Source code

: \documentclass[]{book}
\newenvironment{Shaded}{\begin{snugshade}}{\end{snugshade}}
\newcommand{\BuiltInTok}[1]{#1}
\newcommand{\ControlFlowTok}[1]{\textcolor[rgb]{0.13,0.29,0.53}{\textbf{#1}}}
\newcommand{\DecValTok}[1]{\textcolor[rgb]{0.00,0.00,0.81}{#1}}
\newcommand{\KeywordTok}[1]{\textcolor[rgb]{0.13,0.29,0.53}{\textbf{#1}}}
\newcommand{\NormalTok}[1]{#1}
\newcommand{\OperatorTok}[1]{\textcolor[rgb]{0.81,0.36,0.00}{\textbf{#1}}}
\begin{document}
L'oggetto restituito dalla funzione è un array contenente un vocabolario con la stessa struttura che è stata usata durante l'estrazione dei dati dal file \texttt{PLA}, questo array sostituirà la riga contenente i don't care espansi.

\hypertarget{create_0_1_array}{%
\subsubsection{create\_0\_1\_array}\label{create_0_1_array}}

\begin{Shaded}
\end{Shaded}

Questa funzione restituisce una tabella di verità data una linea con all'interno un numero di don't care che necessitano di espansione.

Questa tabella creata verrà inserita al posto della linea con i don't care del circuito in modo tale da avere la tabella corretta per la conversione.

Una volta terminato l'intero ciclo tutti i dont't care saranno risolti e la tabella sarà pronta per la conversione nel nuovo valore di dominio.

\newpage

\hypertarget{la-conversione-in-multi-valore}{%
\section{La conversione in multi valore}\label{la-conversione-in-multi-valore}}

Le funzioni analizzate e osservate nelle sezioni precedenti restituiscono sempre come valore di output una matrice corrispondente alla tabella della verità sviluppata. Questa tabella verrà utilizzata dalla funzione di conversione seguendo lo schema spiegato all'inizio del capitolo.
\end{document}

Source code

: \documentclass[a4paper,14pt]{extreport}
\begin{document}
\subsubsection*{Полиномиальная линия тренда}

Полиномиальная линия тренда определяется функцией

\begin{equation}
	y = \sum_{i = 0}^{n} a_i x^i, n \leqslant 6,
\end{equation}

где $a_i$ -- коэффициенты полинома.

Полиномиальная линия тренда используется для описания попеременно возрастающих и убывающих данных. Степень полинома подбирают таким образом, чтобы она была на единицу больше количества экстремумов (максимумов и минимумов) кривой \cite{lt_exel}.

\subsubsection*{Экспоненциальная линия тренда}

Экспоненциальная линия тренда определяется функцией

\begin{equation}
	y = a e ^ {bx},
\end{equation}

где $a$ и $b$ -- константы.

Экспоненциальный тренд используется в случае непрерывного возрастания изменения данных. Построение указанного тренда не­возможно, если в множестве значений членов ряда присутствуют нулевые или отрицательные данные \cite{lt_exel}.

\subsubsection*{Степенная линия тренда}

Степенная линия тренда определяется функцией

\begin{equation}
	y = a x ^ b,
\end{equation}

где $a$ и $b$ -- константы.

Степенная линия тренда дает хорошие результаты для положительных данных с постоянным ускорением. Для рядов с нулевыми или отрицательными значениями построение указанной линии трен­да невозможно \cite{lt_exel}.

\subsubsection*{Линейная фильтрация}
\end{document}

• [Exercise prompt]
Present each line from the listing that holds the string "Shaded".

• [Task answer]
\newenvironment{Shaded}{\begin{snugshade}}{\end{snugshade}}
\begin{Shaded}
\end{Shaded}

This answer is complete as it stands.